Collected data
● ● ● ● ● ● ●
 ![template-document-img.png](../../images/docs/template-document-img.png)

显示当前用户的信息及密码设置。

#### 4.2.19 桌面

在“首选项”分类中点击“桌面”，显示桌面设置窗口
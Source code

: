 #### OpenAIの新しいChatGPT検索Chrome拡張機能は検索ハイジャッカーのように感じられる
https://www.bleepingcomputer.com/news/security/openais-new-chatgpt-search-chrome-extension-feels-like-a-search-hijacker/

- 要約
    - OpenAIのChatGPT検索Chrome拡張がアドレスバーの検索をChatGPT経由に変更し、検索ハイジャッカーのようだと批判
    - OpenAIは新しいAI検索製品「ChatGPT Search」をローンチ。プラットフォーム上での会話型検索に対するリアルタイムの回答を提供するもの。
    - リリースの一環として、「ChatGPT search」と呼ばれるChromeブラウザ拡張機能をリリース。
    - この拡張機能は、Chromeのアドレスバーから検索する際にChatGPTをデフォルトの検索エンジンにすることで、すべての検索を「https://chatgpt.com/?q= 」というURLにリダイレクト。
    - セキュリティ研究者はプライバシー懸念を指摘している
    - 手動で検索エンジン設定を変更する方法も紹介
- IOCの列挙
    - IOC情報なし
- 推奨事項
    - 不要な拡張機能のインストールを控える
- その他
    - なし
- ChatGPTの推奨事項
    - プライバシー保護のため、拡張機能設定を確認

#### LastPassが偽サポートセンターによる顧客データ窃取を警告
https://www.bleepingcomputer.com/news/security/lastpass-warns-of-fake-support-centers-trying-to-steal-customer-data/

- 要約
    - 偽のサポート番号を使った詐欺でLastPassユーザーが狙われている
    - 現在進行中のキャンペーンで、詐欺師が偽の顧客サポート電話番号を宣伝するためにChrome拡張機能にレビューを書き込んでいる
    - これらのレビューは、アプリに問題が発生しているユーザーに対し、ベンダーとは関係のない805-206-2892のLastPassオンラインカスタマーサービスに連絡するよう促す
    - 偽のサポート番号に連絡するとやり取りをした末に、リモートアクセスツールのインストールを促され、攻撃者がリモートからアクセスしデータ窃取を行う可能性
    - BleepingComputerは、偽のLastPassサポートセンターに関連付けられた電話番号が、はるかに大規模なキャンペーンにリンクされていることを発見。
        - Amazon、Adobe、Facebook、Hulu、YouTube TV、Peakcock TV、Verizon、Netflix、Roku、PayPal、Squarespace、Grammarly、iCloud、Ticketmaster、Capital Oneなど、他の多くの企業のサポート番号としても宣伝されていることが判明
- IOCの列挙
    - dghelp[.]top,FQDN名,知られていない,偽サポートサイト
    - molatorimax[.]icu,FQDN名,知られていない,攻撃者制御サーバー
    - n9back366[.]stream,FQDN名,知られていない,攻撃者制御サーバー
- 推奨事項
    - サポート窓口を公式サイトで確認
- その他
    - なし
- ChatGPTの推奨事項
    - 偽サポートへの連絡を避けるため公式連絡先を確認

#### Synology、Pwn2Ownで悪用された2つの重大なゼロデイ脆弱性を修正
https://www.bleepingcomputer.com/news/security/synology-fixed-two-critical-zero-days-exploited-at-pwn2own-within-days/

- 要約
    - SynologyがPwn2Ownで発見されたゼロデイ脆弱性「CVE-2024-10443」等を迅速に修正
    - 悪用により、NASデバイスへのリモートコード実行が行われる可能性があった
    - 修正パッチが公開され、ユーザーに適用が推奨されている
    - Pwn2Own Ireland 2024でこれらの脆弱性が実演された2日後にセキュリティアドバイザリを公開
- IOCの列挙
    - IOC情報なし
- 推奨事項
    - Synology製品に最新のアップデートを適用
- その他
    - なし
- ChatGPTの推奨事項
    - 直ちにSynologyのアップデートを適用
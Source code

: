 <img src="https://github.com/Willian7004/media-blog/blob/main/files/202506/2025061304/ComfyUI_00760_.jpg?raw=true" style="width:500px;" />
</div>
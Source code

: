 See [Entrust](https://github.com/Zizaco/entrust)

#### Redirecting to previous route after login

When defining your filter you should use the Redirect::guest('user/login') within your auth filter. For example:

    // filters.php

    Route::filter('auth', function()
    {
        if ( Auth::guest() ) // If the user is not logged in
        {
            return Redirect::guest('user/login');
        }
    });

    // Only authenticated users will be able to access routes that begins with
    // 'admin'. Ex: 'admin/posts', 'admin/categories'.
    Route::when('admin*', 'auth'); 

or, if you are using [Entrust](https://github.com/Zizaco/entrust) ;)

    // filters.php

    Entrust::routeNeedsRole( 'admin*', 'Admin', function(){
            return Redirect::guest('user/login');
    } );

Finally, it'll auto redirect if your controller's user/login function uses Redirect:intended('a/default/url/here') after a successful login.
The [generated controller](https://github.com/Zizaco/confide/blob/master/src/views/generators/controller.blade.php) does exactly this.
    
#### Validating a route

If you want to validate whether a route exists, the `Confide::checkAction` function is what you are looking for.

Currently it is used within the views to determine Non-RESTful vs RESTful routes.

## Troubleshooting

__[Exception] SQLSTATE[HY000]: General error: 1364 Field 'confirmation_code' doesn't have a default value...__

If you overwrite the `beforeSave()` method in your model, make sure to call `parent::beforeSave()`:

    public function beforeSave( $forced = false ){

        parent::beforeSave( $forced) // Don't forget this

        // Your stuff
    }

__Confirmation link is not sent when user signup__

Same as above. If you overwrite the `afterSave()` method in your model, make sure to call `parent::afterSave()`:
● ● ● ● ● ● ●
Starting with the first line of the entries, transcribe every line up to and including the one with "- リリースの一環として、「ChatGPT search」と呼ばれるChromeブラウザ拡張機能をリリース。".

 ![template-document-img.png](../../images/docs/template-document-img.png)

显示当前用户的信息及密码设置。

#### 4.2.19 桌面

在“首选项”分类中点击“桌面”，显示桌面设置窗口
Source code

: #### OpenAIの新しいChatGPT検索Chrome拡張機能は検索ハイジャッカーのように感じられる
https://www.bleepingcomputer.com/news/security/openais-new-chatgpt-search-chrome-extension-feels-like-a-search-hijacker/

- 要約
    - OpenAIのChatGPT検索Chrome拡張がアドレスバーの検索をChatGPT経由に変更し、検索ハイジャッカーのようだと批判
    - OpenAIは新しいAI検索製品「ChatGPT Search」をローンチ。プラットフォーム上での会話型検索に対するリアルタイムの回答を提供するもの。
    - リリースの一環として、「ChatGPT search」と呼ばれるChromeブラウザ拡張機能をリリース。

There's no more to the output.